Taking possession of the soup
Ours was pizza, pieces swiped directly from the box, fingers wiped indiscriminately on the lid to rid them of the excess oil. We sat on the little step between the kitchen and what would become the living room, laughing self-consciously at how our voices echoed in the empty room.
The floor, at that particular moment, was nothing but concrete. Our first task after taking possession of our new house was to rip up every shred of carpeting, to prepare the house for the laying-down of newer, better carpet. We’d chosen to sink some extra money into the carpet allowance we’d received from the previous owners, and we intended to get good-quality carpeting with thick padding.Our voices echoed off the walls, the concrete, the ceiling. When we walked around, the steps echoed throughout the house, and we sat there on the edge of the step, looking around at this building—floors, windows, ceilings, fans, doors—in wonder and astonishment because it was ours.

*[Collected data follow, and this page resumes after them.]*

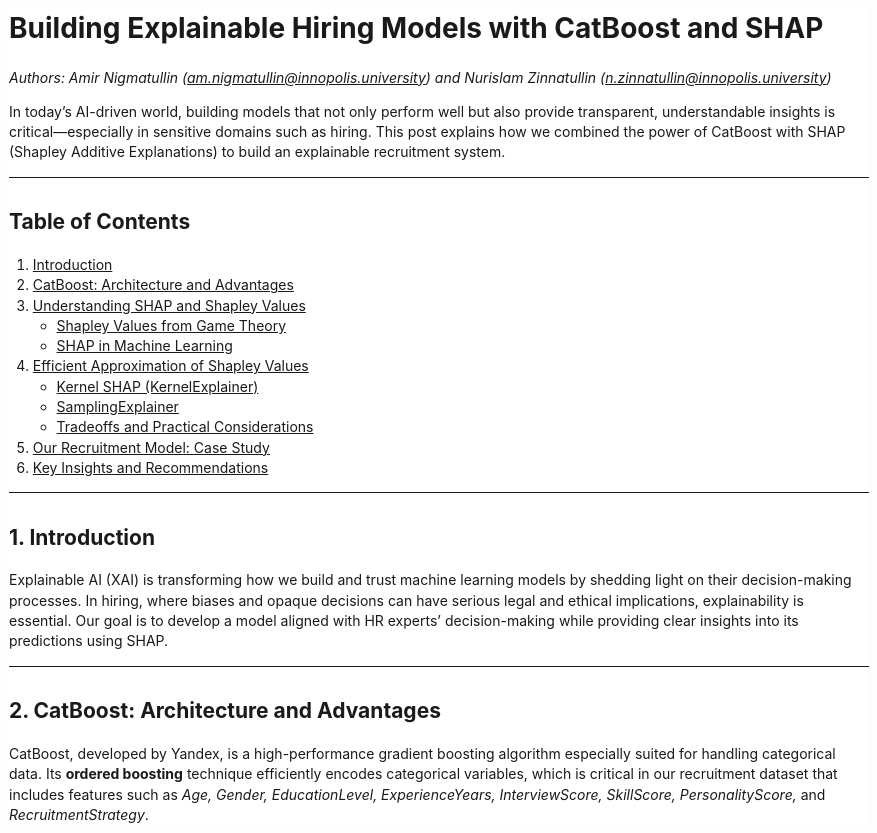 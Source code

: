 # Building Explainable Hiring Models with CatBoost and SHAP

*Authors: Amir Nigmatullin (am.nigmatullin@innopolis.university) and Nurislam Zinnatullin (n.zinnatullin@innopolis.university)*

In today’s AI-driven world, building models that not only perform well but also provide transparent, understandable insights is critical—especially in sensitive domains such as hiring. This post explains how we combined the power of CatBoost with SHAP (Shapley Additive Explanations) to build an explainable recruitment system.

---

## Table of Contents

1. [Introduction](#introduction)
2. [CatBoost: Architecture and Advantages](#catboost-architecture-and-advantages)
3. [Understanding SHAP and Shapley Values](#understanding-shap-and-shapley-values)
    - [Shapley Values from Game Theory](#shapley-values-from-game-theory)
    - [SHAP in Machine Learning](#shap-in-machine-learning)
4. [Efficient Approximation of Shapley Values](#efficient-approximation-of-shapley-values)
    - [Kernel SHAP (KernelExplainer)](#kernel-shap-kernelexplainer)
    - [SamplingExplainer](#samplingexplainer)
    - [Tradeoffs and Practical Considerations](#tradeoffs-and-practical-considerations)
5. [Our Recruitment Model: Case Study](#our-recruitment-model-case-study)
6. [Key Insights and Recommendations](#key-insights-and-recommendations)

---

## 1. Introduction

Explainable AI (XAI) is transforming how we build and trust machine learning models by shedding light on their decision-making processes. In hiring, where biases and opaque decisions can have serious legal and ethical implications, explainability is essential. Our goal is to develop a model aligned with HR experts’ decision-making while providing clear insights into its predictions using SHAP.

---

## 2. CatBoost: Architecture and Advantages

CatBoost, developed by Yandex, is a high-performance gradient boosting algorithm especially suited for handling categorical data. Its **ordered boosting** technique efficiently encodes categorical variables, which is critical in our recruitment dataset that includes features such as *Age, Gender, EducationLevel, ExperienceYears, InterviewScore, SkillScore, PersonalityScore,* and *RecruitmentStrategy*.
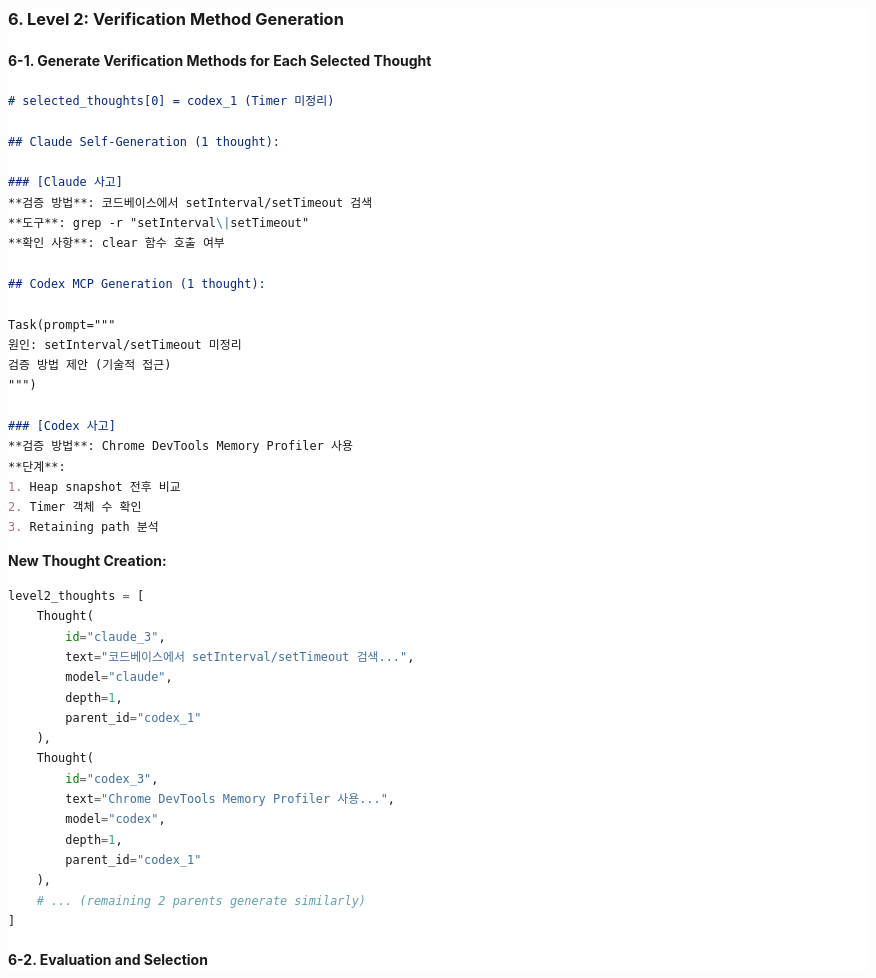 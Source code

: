 
### 6. Level 2: Verification Method Generation

#### 6-1. Generate Verification Methods for Each Selected Thought

```markdown
# selected_thoughts[0] = codex_1 (Timer 미정리)

## Claude Self-Generation (1 thought):

### [Claude 사고]
**검증 방법**: 코드베이스에서 setInterval/setTimeout 검색
**도구**: grep -r "setInterval\|setTimeout"
**확인 사항**: clear 함수 호출 여부

## Codex MCP Generation (1 thought):

Task(prompt="""
원인: setInterval/setTimeout 미정리
검증 방법 제안 (기술적 접근)
""")

### [Codex 사고]
**검증 방법**: Chrome DevTools Memory Profiler 사용
**단계**:
1. Heap snapshot 전후 비교
2. Timer 객체 수 확인
3. Retaining path 분석
```

**New Thought Creation:**
```python
level2_thoughts = [
    Thought(
        id="claude_3",
        text="코드베이스에서 setInterval/setTimeout 검색...",
        model="claude",
        depth=1,
        parent_id="codex_1"
    ),
    Thought(
        id="codex_3",
        text="Chrome DevTools Memory Profiler 사용...",
        model="codex",
        depth=1,
        parent_id="codex_1"
    ),
    # ... (remaining 2 parents generate similarly)
]
```

#### 6-2. Evaluation and Selection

The first meal in one’s new house is an event to be remembered and laughed about. There will be others, but none have the rawness, the excitement, the frustration of the first one.
Before we took possession of the house, I told my mother that our first meal was going to be ‘pizza on the china’—yes, takeout pizza on the lovely, translucent ivory-and-blue china that Jeff and I had selected during our engagement. I loved the dichotomy of the two images: the greasy, cheesy pizza we’d lived on as college students; the cultured refinement of bone china given as wedding gifts.
When it came time to take possession of the house, I made sure to leave two plates unpacked so that Jeff and I could eat off of them. We slopped the pieces of pizza from box to plate and ate it there, laughing with the giddiness of knowing that the house—and the resulting mortgage—were ours, ours, ours.
Kat and Sean began moving into their condo today. We were alone, Kat and I, when we settled down to eat some lunch: taco salad from her crockpot. We piled our soup with sour cream and cheese, and took our drinks and a bag of Fritos over to the north window.
In the sunlight she sat; I sprawled. We dipped chips in the soup and ate slowly, resting, while talking of plans for their new home. The newly-cleaned carpet was damp beneath my arms. Beside me, Kat stared outside with a quietly pleased look on her face that, for more reasons than one, reminded me of how Jeff and I must have looked while daring to use our fanciest china with takeout to celebrate our first meal in our first house.
Never mind the fact that the room around us was piled with boxes, or that the fridge wasn’t going to arrive until tomorrow, or that there weren’t even any beds set up yet. It was hers. Given time, the house would sort itself out.